This is a common question, particularly on agile teams that utilize automated unit testing who are struggling with a tricky bug. Let's examine this situation in more detail. What does the claim in the question tell us about testing?
This claim provides information about a certain testing context, the code context. We know that within this testing context, we have a measure of coverage that claims 100%, and that the tests that achieve this coverage claim pass. Is this enough information? We have a quantitative claim, but this doesn't tell us much from a qualitative perspective. Why does this matter?

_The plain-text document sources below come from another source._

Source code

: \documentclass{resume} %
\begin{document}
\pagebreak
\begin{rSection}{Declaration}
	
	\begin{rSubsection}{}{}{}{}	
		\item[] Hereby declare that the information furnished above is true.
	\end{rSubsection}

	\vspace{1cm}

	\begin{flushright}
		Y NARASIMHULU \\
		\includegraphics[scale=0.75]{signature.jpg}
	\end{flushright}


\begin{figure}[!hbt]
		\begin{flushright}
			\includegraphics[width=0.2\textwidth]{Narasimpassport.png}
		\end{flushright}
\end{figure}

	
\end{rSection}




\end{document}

One project I saw had 300 automated unit tests that achieved a high level of code coverage on a small application. When we did testing in another context (the user context, or through a Graphical User Interface), the application couldn't pass basic tests. On further investigation, we found that most of the unit tests were programmed to pass, no matter what the result of the test was. The developers were measured on the amount of automated unit tests they wrote, on the code coverage attained as reported by a coverage tool, and they could only check in code when the tests passed. As a measurement maxim says: show me how people are measured, and I'll show you how they behave.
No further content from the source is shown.